Weekly Summary from 2 to 6 February 2009
| Date: February 8, 2009 | Source: Economic @ 21 |
| Category: WEEKLY SUMMARY | |
REFERENCES
The meeting held this week by the European Central Bank (ECB), ultimately decided to keep interest rates at 2% now ignoring potential deflationary risks, but do not rule out further cuts in future meetings. Meanwhile the Euribor one-month intraday closing has a floor that will not break in February, which is close to 2%, at least until the ECB has decided to review again. Therefore, it is likely that the Euribor February closing an average of 2.2%. Meanwhile, on Friday closed at 2.209%,
However, experts predict that the year Euribor reaches to around 2% in the first quarter of 2009, estimates in line with our view and shown months ago.
The annual rate of Spanish inflation closed the month of December at 1.4%, the lowest in a decade.
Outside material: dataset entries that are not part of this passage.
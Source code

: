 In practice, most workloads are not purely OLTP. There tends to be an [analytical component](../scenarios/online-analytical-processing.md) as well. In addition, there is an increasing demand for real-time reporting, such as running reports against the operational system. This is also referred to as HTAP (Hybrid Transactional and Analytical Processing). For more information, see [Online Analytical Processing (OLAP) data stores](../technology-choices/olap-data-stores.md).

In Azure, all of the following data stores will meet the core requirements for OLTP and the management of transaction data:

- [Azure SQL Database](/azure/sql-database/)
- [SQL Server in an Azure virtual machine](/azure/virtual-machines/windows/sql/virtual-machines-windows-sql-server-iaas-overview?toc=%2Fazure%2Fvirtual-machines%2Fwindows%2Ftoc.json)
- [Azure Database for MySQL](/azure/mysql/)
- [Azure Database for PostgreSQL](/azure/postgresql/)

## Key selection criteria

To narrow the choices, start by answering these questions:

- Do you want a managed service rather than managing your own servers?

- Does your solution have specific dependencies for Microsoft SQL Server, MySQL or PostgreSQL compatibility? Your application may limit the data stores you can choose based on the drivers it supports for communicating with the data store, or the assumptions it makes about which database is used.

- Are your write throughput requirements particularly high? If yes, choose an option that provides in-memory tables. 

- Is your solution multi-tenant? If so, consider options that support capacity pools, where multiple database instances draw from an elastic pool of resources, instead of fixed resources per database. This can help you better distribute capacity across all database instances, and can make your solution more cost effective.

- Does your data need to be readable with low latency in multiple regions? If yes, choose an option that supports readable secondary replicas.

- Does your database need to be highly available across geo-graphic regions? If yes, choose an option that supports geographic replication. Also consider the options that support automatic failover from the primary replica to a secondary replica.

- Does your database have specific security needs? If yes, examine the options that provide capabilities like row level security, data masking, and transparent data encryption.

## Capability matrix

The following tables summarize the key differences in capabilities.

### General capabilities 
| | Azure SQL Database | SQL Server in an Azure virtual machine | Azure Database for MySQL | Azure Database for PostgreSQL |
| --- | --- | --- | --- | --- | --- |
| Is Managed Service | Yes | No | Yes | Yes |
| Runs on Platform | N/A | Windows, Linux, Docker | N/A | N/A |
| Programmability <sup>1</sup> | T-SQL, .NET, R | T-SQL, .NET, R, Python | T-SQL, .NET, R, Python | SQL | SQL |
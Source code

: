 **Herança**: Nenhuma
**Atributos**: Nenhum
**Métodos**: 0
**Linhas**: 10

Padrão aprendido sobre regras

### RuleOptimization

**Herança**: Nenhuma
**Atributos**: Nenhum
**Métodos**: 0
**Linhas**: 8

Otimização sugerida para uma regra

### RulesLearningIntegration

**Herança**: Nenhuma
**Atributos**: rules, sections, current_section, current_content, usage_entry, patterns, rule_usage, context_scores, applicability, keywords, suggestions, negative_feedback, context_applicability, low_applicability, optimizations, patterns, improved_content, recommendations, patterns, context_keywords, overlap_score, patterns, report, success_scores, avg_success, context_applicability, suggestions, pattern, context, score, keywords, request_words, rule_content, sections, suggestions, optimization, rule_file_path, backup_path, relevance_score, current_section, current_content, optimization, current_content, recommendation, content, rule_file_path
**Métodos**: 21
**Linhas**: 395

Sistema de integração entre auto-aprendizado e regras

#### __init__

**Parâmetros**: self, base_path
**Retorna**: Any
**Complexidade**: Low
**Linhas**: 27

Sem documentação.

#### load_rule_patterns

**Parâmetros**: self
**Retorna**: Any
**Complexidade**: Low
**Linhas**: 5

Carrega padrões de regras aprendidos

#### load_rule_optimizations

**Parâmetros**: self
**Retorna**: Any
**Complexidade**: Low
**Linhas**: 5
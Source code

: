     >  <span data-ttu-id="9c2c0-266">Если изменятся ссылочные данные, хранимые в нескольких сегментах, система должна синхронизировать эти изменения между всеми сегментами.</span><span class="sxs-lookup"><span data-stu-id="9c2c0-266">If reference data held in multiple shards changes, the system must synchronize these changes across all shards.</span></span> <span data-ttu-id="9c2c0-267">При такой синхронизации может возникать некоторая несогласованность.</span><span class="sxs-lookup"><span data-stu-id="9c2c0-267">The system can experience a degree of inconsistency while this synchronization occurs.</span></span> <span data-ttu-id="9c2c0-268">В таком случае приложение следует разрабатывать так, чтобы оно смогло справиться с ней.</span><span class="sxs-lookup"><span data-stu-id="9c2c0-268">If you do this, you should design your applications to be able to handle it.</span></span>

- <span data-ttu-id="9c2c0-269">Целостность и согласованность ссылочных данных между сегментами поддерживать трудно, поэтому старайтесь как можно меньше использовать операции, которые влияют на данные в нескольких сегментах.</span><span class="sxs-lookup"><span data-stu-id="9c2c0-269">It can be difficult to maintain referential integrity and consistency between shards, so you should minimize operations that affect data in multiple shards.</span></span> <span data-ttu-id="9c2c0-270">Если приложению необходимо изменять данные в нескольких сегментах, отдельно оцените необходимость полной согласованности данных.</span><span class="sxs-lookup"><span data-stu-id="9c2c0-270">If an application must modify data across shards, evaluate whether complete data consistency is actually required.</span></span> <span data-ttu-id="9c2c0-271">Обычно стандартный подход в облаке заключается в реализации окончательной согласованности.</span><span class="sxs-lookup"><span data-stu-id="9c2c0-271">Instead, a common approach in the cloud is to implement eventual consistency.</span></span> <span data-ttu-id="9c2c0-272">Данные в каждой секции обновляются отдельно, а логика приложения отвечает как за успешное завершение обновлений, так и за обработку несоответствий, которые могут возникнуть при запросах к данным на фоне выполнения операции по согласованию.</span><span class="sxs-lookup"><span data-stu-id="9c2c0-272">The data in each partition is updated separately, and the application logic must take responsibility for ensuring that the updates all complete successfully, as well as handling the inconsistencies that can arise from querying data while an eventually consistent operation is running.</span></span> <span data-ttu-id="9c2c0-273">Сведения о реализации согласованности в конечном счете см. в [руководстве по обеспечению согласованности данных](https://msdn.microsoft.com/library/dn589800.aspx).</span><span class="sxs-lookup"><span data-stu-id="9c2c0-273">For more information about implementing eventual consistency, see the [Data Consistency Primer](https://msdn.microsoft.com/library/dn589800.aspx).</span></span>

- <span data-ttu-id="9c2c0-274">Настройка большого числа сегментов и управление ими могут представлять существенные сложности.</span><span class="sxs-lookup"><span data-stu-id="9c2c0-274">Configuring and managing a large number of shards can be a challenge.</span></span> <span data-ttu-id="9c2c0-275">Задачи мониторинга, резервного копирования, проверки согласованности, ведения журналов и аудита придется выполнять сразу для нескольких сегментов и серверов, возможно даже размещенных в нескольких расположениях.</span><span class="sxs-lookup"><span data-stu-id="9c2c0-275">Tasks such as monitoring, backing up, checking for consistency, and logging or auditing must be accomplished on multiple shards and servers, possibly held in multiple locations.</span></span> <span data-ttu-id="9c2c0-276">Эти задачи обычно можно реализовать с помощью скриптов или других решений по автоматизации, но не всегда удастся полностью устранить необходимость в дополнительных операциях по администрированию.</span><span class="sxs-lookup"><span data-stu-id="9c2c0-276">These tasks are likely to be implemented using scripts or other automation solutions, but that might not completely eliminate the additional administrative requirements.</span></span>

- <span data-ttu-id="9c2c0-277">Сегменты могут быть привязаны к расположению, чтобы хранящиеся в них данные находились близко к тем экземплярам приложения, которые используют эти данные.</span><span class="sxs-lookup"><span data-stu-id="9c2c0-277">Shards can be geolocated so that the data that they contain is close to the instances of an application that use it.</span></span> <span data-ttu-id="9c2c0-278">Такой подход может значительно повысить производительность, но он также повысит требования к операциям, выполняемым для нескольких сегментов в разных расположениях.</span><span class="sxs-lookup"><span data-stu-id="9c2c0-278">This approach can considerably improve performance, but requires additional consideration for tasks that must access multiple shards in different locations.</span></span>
Falling oil prices and the slowdown in consumption are the main reasons for this decline.
Moreover, data from the Eurozone inflation for December 2008 showed a price increase of 1.6%, representing a decrease of 0.5% compared to November last year and no less than a decrease of 1.5% over inflation of the 2007.
This is the first time since August 2001 that Spanish inflation is below the average for the Eurozone.
More information here .
A barrel of Brent crude was negotiated in the last week $ 44.63 per barrel, roughly the same price at which they exchanged at the end of last week ($ 44.21) continues to inform OPEC the fair price should be around to $ 50, so that warns of further cuts in production if prices remain too low.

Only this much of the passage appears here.